TASK STATEMENT:
Show every line from the entries that follow which holds the word "repository".

Rendered images with source text:
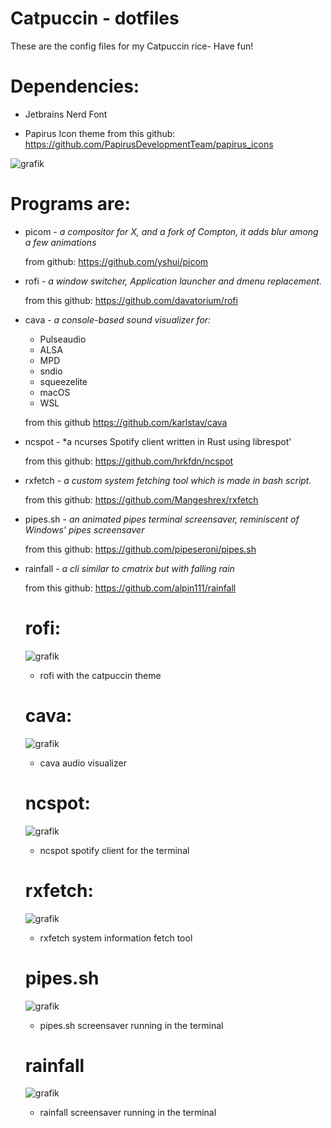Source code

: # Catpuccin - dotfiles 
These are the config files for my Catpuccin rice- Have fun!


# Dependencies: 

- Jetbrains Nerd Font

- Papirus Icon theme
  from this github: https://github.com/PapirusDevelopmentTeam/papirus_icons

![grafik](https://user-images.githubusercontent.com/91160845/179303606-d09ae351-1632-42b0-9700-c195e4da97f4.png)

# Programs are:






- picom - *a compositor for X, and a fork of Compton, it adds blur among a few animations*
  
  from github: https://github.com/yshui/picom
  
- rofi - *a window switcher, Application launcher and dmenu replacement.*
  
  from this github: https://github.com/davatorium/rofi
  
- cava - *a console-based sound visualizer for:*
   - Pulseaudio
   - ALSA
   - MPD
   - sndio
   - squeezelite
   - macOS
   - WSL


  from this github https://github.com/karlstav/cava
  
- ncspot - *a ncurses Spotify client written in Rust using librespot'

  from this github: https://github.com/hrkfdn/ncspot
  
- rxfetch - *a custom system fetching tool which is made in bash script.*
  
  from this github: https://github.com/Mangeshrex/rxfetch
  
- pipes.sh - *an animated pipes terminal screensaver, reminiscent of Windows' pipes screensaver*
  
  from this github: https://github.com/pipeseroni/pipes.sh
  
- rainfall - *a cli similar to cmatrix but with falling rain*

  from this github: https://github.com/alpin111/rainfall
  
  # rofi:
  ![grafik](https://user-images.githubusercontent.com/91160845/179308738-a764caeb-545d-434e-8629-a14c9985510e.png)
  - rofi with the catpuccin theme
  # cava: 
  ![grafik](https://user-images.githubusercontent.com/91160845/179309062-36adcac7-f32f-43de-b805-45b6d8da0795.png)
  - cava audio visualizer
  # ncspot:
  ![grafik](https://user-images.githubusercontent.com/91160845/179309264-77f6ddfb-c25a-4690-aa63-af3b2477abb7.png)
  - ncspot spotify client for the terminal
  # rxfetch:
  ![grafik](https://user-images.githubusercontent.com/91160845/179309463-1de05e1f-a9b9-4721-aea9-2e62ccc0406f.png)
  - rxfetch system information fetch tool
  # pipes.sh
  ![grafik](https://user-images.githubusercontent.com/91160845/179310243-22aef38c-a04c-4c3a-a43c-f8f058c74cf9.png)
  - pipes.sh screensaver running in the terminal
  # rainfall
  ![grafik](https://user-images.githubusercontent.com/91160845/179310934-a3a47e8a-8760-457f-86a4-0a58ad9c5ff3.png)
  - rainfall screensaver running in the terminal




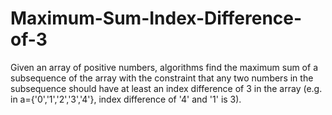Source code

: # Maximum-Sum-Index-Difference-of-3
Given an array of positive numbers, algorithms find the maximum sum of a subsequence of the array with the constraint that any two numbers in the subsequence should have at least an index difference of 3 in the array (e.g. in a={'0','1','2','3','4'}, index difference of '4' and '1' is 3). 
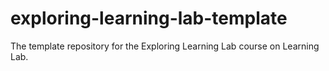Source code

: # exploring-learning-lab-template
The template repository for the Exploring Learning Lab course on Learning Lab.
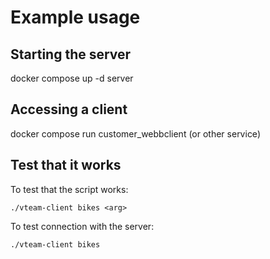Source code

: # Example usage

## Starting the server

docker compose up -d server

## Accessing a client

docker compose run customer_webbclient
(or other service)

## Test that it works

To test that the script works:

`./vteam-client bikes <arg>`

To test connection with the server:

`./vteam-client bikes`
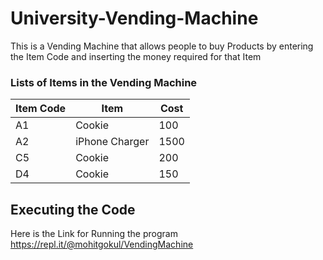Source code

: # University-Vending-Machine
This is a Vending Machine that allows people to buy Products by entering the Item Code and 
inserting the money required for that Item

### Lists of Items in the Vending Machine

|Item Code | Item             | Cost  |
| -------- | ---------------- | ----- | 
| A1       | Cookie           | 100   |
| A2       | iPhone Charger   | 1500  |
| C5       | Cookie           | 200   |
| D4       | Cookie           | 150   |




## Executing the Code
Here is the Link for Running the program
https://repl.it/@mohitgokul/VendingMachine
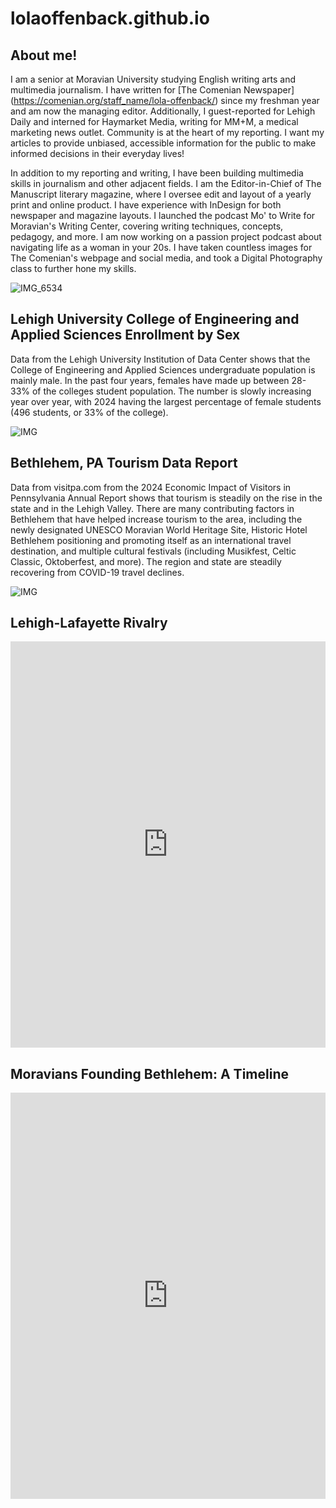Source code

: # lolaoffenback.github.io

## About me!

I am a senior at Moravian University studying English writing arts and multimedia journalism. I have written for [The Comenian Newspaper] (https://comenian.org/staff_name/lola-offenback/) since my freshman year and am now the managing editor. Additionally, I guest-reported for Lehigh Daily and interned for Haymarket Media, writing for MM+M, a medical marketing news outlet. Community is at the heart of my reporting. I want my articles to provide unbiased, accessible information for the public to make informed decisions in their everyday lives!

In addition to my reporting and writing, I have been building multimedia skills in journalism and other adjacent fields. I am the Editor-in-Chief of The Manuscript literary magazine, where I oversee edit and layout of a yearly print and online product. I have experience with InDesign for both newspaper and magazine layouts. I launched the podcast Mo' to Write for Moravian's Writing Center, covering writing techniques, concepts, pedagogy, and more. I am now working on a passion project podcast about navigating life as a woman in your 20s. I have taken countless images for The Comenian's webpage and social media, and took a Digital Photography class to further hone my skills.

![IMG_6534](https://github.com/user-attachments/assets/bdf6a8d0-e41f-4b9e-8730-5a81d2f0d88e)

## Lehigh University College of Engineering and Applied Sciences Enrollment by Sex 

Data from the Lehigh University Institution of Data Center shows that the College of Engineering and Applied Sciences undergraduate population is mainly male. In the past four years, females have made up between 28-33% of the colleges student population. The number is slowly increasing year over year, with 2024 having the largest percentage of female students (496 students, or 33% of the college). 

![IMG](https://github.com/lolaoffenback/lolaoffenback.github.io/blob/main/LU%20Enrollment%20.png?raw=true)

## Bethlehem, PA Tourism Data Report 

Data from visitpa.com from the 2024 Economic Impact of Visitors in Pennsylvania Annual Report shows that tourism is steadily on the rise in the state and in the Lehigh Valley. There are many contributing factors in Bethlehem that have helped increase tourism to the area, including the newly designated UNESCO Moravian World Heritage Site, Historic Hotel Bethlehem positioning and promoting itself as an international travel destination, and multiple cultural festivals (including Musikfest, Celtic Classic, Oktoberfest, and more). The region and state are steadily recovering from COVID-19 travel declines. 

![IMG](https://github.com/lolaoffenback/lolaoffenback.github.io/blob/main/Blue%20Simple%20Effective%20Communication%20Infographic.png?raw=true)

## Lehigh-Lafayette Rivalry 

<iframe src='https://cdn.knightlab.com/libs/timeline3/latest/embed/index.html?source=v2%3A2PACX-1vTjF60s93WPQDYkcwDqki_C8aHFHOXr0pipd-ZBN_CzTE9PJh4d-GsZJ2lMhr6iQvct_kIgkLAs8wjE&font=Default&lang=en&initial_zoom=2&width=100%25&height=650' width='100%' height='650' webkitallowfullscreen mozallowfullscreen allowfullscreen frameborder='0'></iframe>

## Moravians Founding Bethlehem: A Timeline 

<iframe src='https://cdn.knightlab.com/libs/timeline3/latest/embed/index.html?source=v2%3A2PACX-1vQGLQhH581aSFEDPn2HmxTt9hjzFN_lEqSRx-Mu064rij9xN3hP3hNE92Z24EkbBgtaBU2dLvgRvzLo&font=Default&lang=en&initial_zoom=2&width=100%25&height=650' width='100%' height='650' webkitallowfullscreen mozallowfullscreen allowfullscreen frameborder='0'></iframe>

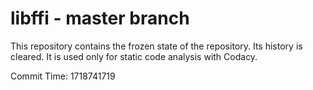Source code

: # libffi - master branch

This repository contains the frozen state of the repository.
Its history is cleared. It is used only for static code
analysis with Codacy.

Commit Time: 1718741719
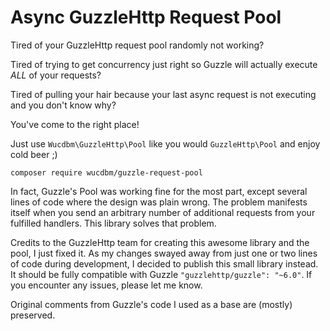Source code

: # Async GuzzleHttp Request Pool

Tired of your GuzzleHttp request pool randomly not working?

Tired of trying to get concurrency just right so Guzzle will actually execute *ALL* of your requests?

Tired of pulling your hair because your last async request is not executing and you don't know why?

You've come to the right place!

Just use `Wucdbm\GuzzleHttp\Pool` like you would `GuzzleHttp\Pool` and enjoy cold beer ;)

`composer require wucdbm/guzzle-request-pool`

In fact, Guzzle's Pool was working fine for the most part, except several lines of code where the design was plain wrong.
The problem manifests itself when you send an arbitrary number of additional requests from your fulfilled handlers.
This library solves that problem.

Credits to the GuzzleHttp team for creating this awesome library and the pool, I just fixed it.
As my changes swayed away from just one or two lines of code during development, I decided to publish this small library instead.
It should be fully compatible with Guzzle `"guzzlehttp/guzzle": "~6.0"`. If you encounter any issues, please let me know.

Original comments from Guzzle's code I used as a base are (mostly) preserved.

WRITTEN RESPONSE:
The template repository for the Exploring Learning Lab course on Learning Lab.
This repository contains the frozen state of the repository.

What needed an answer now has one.